The Unity Catalog name that contains your data.

  • Example: main or analytics
info

If your Databricks workspace doesn't use Unity Catalog, you can leave this field as hive_metastore (the legacy default) or set it to match your metastore configuration.

Personal Access Token

  1. In Databricks, click your user avatar in the top-right corner.
  2. Select Settings.
  3. Go to Developer → Access Tokens.
  4. Click Generate New Token.
  5. Enter a comment (e.g., Roundtable read access) and set an expiration.
  6. Click Generate and copy the token.
danger

The token is only shown once. Copy it immediately and store it securely. If you lose it, you'll need to generate a new one.


Step 2: Add the Connection in Roundtable

  1. Go to your Roundtable organization's Settings → Connections.
  2. Click Add Connection.
  3. Select Databricks as the connection type.
  4. Fill in the required fields:
FieldDescriptionExample
Connection NameA friendly label for this connectionProduction Databricks
HostDatabricks workspace URL (without https://)dbc-a1b2c3d4-e5f6.cloud.databricks.com
HTTP PathSQL warehouse or cluster connection path/sql/1.0/warehouses/abcdef1234567890
CatalogUnity Catalog nameanalytics
TokenPersonal access tokendapi••••••••••••••••
  1. Click Save.

Step 3: Test the Connection

After saving, click the Test Connection button. Roundtable will:

  1. Connect to your Databricks workspace using the provided host and token.
  2. Verify that the SQL warehouse is reachable via the HTTP path.
  3. Confirm that the catalog exists and the token has query permissions.

Common test failures and their fixes:

ErrorCauseFix
Authentication failedInvalid or expired tokenGenerate a new personal access token
Could not connect to hostIncorrect host URLVerify the workspace URL in your browser
HTTP Path not foundWrong path or warehouse is stoppedCheck the path in Connection Details; start the warehouse
Catalog not foundIncorrect catalog nameVerify the catalog name in Databricks Data Explorer
tip

Make sure your Databricks SQL warehouse is running before testing the connection. Serverless warehouses may auto-start, but classic warehouses need to be started manually.


Step 4: Attach to a Workspace

  1. Open the workspace where you want Databricks access.
  2. Go to Settings → Connections.
  3. Select your Databricks connection from the dropdown.
  4. Click Save.

The query_databricks tool is now active in this workspace.

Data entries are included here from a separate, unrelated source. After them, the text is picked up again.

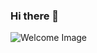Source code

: ### Hi there 👋

<img src="https://th.bing.com/th/id/R.a4ec55425b78380d7acb97360ec13463?rik=ltdiWSmNfFlFCg&pid=ImgRaw&r=0" alt="Welcome Image" style="max-width: 100%;">

<!--
**JoseBohopo/JoseBohopo** is a ✨ _special_ ✨ repository because its `README.md` (this file) appears on your GitHub profile.

Here are some ideas to get you started:

- 🔭 I’m currently working on learn new skills.
- 🌱 I’m currently learning React, React Hooks, Native, Redux, Next.js, Typescript.
- 👯 I’m looking to collaborate on develoment projects that increase my knowledge.
- 🤔 I’m looking for help with ...
- 💬 Ask me about anything
- 📫 How to reach me: rabohopo@gmail.com
- ⚡ Fun fact: Do your best and let destiny do the rest.
-->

Example: Querying Your Data

Once the connection is live, workspace members can ask the AI to query Databricks in natural language:

User:

List all tables in the analytics catalog and show me the top 10 rows from the events table.

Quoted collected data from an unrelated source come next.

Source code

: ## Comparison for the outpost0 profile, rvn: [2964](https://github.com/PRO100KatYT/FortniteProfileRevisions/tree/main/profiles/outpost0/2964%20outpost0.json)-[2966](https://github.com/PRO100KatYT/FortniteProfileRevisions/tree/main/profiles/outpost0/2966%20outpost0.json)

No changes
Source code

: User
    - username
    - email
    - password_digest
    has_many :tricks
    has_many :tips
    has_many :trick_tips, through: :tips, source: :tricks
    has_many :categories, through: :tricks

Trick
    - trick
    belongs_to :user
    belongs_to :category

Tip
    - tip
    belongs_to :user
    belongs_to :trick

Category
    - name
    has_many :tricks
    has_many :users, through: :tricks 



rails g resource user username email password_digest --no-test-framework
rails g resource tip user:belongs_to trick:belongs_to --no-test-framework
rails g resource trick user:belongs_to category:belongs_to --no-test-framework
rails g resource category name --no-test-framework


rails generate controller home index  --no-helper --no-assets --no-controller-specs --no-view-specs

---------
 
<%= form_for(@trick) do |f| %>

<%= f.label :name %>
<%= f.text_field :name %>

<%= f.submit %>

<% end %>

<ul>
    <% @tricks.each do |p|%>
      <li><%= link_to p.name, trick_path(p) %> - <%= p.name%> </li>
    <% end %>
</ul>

AI response (using query_databricks):

The AI will:

  1. Run a discovery query:
    SHOW TABLES IN analytics.default;
  2. Then fetch sample data:
    SELECT *
    FROM analytics.default.events
    LIMIT 10;
  3. Return the table list and sample rows in a formatted summary.

Another example:

User:

What's the conversion rate from signup to first purchase by channel this quarter?

AI response:

SELECT
signup_channel,
COUNT(DISTINCT s.user_id) AS signups,
COUNT(DISTINCT p.user_id) AS purchasers,
ROUND(COUNT(DISTINCT p.user_id) * 100.0 / COUNT(DISTINCT s.user_id), 2) AS conversion_rate
FROM analytics.default.signups s
LEFT JOIN analytics.default.purchases p
ON s.user_id = p.user_id
AND p.purchase_date >= s.signup_date
AND p.purchase_date <= DATE_ADD(s.signup_date, 90)
WHERE s.signup_date >= DATE_TRUNC('QUARTER', CURRENT_DATE())
GROUP BY signup_channel
ORDER BY conversion_rate DESC;
tip

Include your catalog structure and key table descriptions in the workspace's system prompt so the AI can write accurate queries without needing to explore the schema first.